ACIC's 19th report, based on testing conducted in regional areas around the country in December 2022 - although the testing locations aren't revealed - ranked Victoria first among the states in its regional consumption of heroin and second in regional Oxycodone and Fentanyl use.
None of three Bendigo alcohol and drug workers the Advertiser spoke to believed there was a great deal of heroin or Oxycodone use in Bendigo.
Possible presence of illicit Fentanyl should be taken seriously
But Townsend thinks the presence locally of something resembling illicit Fentanyl should be taken very seriously.
He said its possible appearance in regional Australia had the attention of the Australian Federal Police, peak drug body the Penington Institute, and GP groups tracking drug use.
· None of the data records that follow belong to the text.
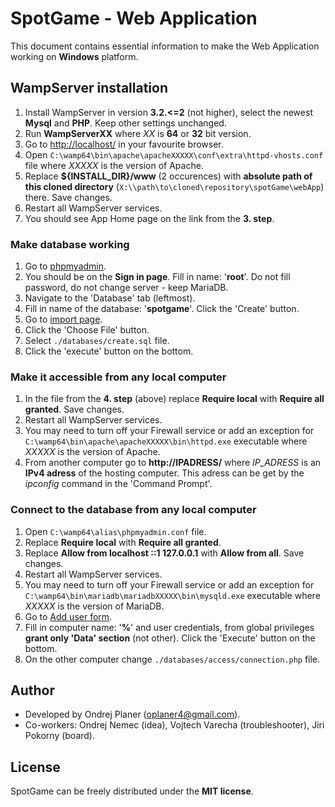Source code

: # SpotGame - Web Application

This document contains essential information to make the Web Application working on **Windows** platform.

## WampServer installation

1) Install WampServer in version **3.2.<=2** (not higher), select the newest **Mysql** and **PHP**. Keep other settings unchanged.
2) Run **WampServerXX** where *XX* is **64** or **32** bit version.
3) Go to [http://localhost/](http://localhost/) in your favourite browser.
4) Open `C:\wamp64\bin\apache\apacheXXXXX\conf\extra\httpd-vhosts.conf` file where *XXXXX* is the version of Apache.
5) Replace **${INSTALL_DIR}/www** (2 occurences) with **absolute path of this cloned directory** (`X:\\path\to\cloned\repository\spotGame\webApp`) there. Save changes.
6) Restart all WampServer services.
7) You should see App Home page on the link from the **3. step**.

### Make database working

1) Go to [phpmyadmin](http://localhost/phpmyadmin).
2) You should be on the **Sign in page**. Fill in name: '**root**'. Do not fill password, do not change server - keep MariaDB.
3) Navigate to the 'Database' tab (leftmost).
4) Fill in name of the database: '**spotgame**'. Click the 'Create' button.
5) Go to [import page](http://localhost/phpmyadmin/db_import.php?db=spotgame).
6) Click the 'Choose File' button.
7) Select `./databases/create.sql` file.
8) Click the 'execute' button on the bottom.
 
### Make it accessible from any local computer

1) In the file from the **4. step** (above) replace **Require local** with **Require all granted**. Save changes.
2) Restart all WampServer services.
3) You may need to turn off your Firewall service or add an exception for `C:\wamp64\bin\apache\apacheXXXXX\bin\httpd.exe` executable where *XXXXX* is the version of Apache.
4) From another computer go to **http://IPADRESS/** where *IP_ADRESS* is an **IPv4 adress** of the hosting computer. This adress can be get by the *ipconfig* command in the 'Command Prompt'.

### Connect to the database from any local computer

1) Open `C:\wamp64\alias\phpmyadmin.conf` file.
2) Replace **Require local** with **Require all granted**.
3) Replace **Allow from localhost ::1 127.0.0.1** with **Allow from all**. Save changes.
4) Restart all WampServer services.
5) You may need to turn off your Firewall service or add an exception for `C:\wamp64\bin\mariadb\mariadbXXXXX\bin\mysqld.exe` executable where *XXXXX* is the version of MariaDB.
6) Go to [Add user form](http://localhost/phpmyadmin/server_privileges.php?adduser=1).
7) Fill in computer name: '**%**' and user credentials, from global privileges **grant only 'Data' section** (not other). Click the 'Execute' button on the bottom.
8) On the other computer change `./databases/access/connection.php` file.

## Author

* Developed by Ondrej Planer ([oplaner4@gmail.com](mailto:oplaner4@gmail.com)).
* Co-workers: Ondrej Nemec (idea), Vojtech Varecha (troubleshooter), Jiri Pokorny (board).

## License

SpotGame can be freely distributed under the **MIT license**.
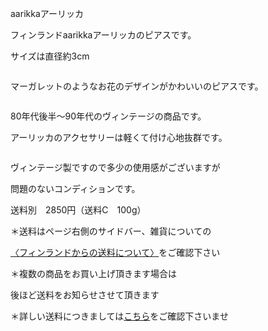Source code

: <link rel="stylesheet" type="text/css" href="/assets/css/styles.css">

aarikkaアーリッカ

フィンランドaarikkaアーリッカのピアスです。

サイズは直径約3cm

<img alt="" src="http://blog.cnobi.jp/v1/blog/user/71e35865e9e62f3f9d70420d6124d2ab/1567597109"/> 

マーガレットのようなお花のデザインがかわいいのピアスです。

<img alt="" src="http://blog.cnobi.jp/v1/blog/user/71e35865e9e62f3f9d70420d6124d2ab/1567597110"/>

80年代後半〜90年代のヴィンテージの商品です。

アーリッカのアクセサリーは軽くて付け心地抜群です。

<img alt="" src="http://blog.cnobi.jp/v1/blog/user/71e35865e9e62f3f9d70420d6124d2ab/1567597111"/> 

ヴィンテージ製ですので多少の使用感がございますが

問題のないコンディションです。

送料別　2850円（送料C　100g）

＊送料はページ右側のサイドバー、雑貨についての

[〈フィンランドからの送料について〉](https://dkzakka.github.io/2005/03/31/雑貨について.html)をご確認下さい

＊複数の商品をお買い上げ頂きます場合は

後ほど送料をお知らせさせて頂きます

＊詳しい送料につきましては[こちら](http://dkzakka.blog.shinobi.jp/Entry/3385/)をご確認下さいませ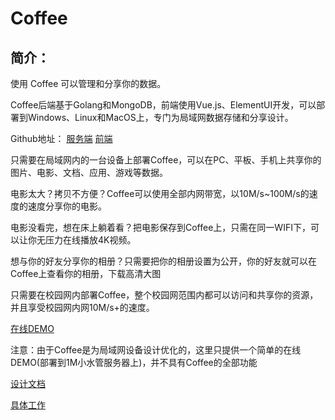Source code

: # Coffee

## 简介：

使用 Coffee 可以管理和分享你的数据。

Coffee后端基于Golang和MongoDB，前端使用Vue.js、ElementUI开发，可以部署到Windows、Linux和MacOS上，专门为局域网数据存储和分享设计。

Github地址： [服务端](https://github.com/XMatrixStudio/Coffee) [前端](https://github.com/XMatrixStudio/Coffee.Web)

只需要在局域网内的一台设备上部署Coffee，可以在PC、平板、手机上共享你的图片、电影、文档、应用、游戏等数据。

电影太大？拷贝不方便？Coffee可以使用全部内网带宽，以10M/s~100M/s的速度的速度分享你的电影。

电影没看完，想在床上躺着看？把电影保存到Coffee上，只需在同一WIFI下，可以让你无压力在线播放4K视频。

想与你的好友分享你的相册？只需要把你的相册设置为公开，你的好友就可以在Coffee上查看你的相册，下载高清大图

只需要在校园网内部署Coffee，整个校园网范围内都可以访问和共享你的资源，并且享受校园网内网10M/s+的速度。

[在线DEMO](https://coffee.zhenly.cn)

注意：由于Coffee是为局域网设备设计优化的，这里只提供一个简单的在线DEMO(部署到1M小水管服务器上)，并不具有Coffee的全部功能

[设计文档](./DesignDoc.md)

[具体工作](./work.md)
Generally described as 50 to 100 times stronger than opium, Fentanyl exposes illicit users to greater risk of overdose, as well as addiction, because of its strength and fast acting nature.
"Opiates are way more addictive than methamphetamine," Townsend says. "Someone just has to be taking opiates for a number of days and they start forming a physical dependence on it."
He would like to see simple Fentanyl test kits made available to drug users locally, as he says they have been in Tasmania, through Hobart's Needle and Syringe Program.
"Unless someone dies ... police don't often test the drugs," he says.
"I think most drugs at the moment should be [subject to] a full analysis to see what's actually in there."